Pieter Blanket was sworn to secrecy, which he maintained until long after his master's disappearance. He had little to do with the world beyond the house anyway, since his duties kept him busy and his only contacts outside were with shopkeepers who brought goods to the back door, and the occasional visitor on business whom he would show in to the master.
He accompanied his master in taking the black rock to an assayer, across the Bridge and into the walled square mile of the old city. Pieter would have been on foot, leading the bay gelding through the street crowds with Johannes in the saddle. The man they went to was Giordano Corbelli, whom the master knew could be bought and would be glad of the trade, as he was not of the Goldsmiths' Company and earned a poor living compared to those who were. Corbelli was a Florentian with a reputation for sorcery. Some years later, after he published'Exercitatio Alcymia , a 'Compendium of Alchemical Excercises,' he was driven out of London by threats from the Company and the animosity of his neighbours; but at this time he was known, by those who needed such knowledge, for acceptable work with no questions asked. His clientele of thieves bringing stolen gold and silver for valuing and smelting would use the back door, off Lanyard Alley: Johannes Cruytser went in through the front, leaving Pieter in the public courtyard to mind the horse.

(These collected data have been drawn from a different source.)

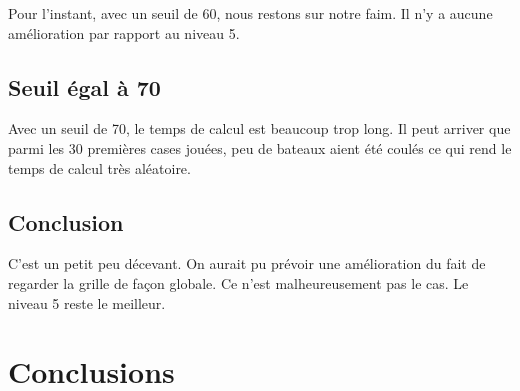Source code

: \begin{center}
\end{center}

Pour l'instant, avec un seuil de 60, nous restons sur notre faim. Il n'y a aucune amélioration par rapport au niveau 5.



\newpage

\subsection{Seuil égal à 70}
Avec un seuil de 70, le temps de calcul est beaucoup trop long. Il peut arriver que parmi les 30 premières cases jouées, peu de bateaux aient été coulés ce qui rend le temps de calcul très aléatoire.
\subsection{Conclusion}
C'est un petit peu décevant. On aurait pu prévoir une amélioration du fait de regarder la grille de façon globale. Ce n'est malheureusement pas le cas. Le niveau 5 reste le meilleur.

\newpage


\section{Conclusions}

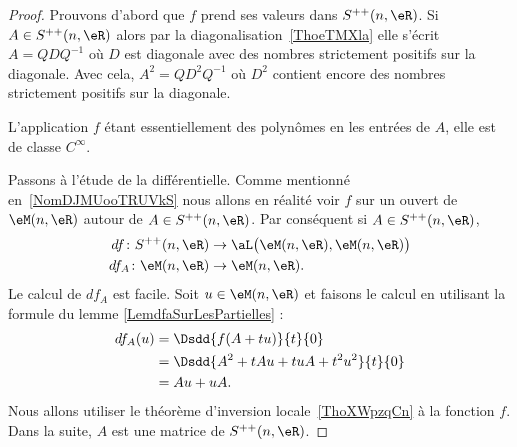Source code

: \begin{proof}
	Prouvons d'abord que \( f\) prend ses valeurs dans \( S^{++}(n,\eR)\). Si \( A\in S^{++}(n,\eR)\) alors par la diagonalisation~\ref{ThoeTMXla} elle s'écrit \( A=QDQ^{-1}\) où \( D\) est diagonale avec des nombres strictement positifs sur la diagonale. Avec cela, \( A^2=QD^2Q^{-1}\) où \( D^2\) contient encore des nombres strictement positifs sur la diagonale.

	L'application \( f\) étant essentiellement des polynômes en les entrées de \( A\), elle est de classe \( C^{\infty}\).

	Passons à l'étude de la différentielle. Comme mentionné en~\ref{NomDJMUooTRUVkS} nous allons en réalité voir \( f\) sur un ouvert de \( \eM(n,\eR)\) autour de \( A\in S^{++}(n,\eR)\). Par conséquent si \( A\in S^{++}(n,\eR)\),
	\begin{subequations}
		\begin{align}
			df\colon S^{++}(n,\eR) & \to \aL\big( \eM(n,\eR),\eM(n,\eR) \big) \\
			df_A\colon \eM(n,\eR)  & \to \eM(n,\eR).
		\end{align}
	\end{subequations}
	Le calcul de \( df_A\) est facile. Soit \( u\in \eM(n,\eR)\) et faisons le calcul en utilisant la formule du lemme \eqref{LemdfaSurLesPartielles} :
	\begin{subequations}
		\begin{align}
			df_A(u) & = \Dsdd{ f(A+tu) }{t}{0}            \\
			        & = \Dsdd{ A^2+tAu+tuA+t^2u^2 }{t}{0} \\
			        & = Au+uA.
		\end{align}
	\end{subequations}
	Nous allons utiliser le théorème d'inversion locale~\ref{ThoXWpzqCn} à la fonction \( f\). Dans la suite, \( A\) est une matrice de \( S^{++}(n,\eR)\).


\end{proof}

It is Giordano Corbelli whose account completes all that we know for sure of Johannes Cruyster's disappearance; and that account appeared in print, oddly enough, as an appendix to his alchemical reference book. No copies of the complete book are known to have survived, but a copy of the appendix did which maybe testifies to its greater importance than the treatise itself. I doubt my father could have seen it and his version of the story must have come down to him from our ancestors; however, I have a photocopy of an eighteenth century translation of the Italian original, originating I believe from the Ferguson collection at Glasgow University, Scotland, which bears out the published story in all but the detail.
Giordano Corbelli had arrived in London sometime in the late 1550s, when he might have been seeking asylum in a more tolerant environment than his homeland. With Queen Elizabeth's accession to the throne in 1558 on the death of her half-sister Mary, England had once again veered away from Catholicism and broken with Rome. The protestants of Europe crossed the English Channel in their thousands in hopes of escape from persecution by Papist governments. There's no evidence that Corbelli ever embraced protestantism but as a suspected practitioner of magic he probably thought he'd have a better chance in a protestant country.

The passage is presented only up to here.